● **AIM OF THE EXERCISE**: Your job is to set down the stretch of entries that opens with the line containing "news coverage of" and closes with the line containing "politics in general". Keep both end lines, copy each exactly, and add nothing.
═════ EXTRACTED DATA
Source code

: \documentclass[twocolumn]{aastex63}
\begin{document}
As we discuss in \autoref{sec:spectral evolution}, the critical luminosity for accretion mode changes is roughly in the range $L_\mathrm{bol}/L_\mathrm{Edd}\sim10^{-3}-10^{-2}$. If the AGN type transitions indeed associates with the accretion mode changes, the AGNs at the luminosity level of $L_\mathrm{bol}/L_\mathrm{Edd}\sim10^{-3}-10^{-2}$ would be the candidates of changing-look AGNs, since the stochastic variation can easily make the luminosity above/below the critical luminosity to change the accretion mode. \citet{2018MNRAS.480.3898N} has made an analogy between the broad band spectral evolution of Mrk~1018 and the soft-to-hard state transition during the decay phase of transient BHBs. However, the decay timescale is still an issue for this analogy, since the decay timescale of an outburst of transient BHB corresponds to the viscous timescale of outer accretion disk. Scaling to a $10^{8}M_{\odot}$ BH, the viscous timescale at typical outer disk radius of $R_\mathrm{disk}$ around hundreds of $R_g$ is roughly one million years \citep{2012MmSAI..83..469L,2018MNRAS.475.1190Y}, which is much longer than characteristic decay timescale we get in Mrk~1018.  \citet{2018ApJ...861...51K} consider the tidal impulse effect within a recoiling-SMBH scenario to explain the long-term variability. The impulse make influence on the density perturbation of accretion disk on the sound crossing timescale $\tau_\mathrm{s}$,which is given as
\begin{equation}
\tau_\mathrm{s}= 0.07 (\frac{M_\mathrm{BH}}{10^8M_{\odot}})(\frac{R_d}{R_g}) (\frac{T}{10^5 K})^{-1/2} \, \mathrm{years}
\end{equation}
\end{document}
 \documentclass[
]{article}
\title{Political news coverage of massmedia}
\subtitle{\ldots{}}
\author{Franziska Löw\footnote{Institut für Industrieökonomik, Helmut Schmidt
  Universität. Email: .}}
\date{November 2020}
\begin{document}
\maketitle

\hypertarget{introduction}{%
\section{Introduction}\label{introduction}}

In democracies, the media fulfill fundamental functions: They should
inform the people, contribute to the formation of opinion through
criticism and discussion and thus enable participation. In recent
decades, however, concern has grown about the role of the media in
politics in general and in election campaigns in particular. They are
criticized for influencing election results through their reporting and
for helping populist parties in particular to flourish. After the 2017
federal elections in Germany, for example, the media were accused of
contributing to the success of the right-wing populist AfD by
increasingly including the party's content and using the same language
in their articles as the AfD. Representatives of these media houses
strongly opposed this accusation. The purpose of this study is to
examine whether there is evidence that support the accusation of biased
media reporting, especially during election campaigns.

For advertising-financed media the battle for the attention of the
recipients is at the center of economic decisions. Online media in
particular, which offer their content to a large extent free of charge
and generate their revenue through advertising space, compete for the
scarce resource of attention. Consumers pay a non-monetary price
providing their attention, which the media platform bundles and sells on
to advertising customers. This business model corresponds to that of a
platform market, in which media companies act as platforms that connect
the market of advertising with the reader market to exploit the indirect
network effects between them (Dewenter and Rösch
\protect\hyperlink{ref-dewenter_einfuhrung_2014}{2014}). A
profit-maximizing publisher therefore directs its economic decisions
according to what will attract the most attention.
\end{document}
══════════
● **YOUR RESPONSE**:
\title{Political news coverage of massmedia}
\subtitle{\ldots{}}
\author{Franziska Löw\footnote{Institut für Industrieökonomik, Helmut Schmidt
  Universität. Email: .}}
\date{November 2020}
\begin{document}
\maketitle

\hypertarget{introduction}{%
\section{Introduction}\label{introduction}}

In democracies, the media fulfill fundamental functions: They should
inform the people, contribute to the formation of opinion through
criticism and discussion and thus enable participation. In recent
decades, however, concern has grown about the role of the media in
politics in general and in election campaigns in particular. They are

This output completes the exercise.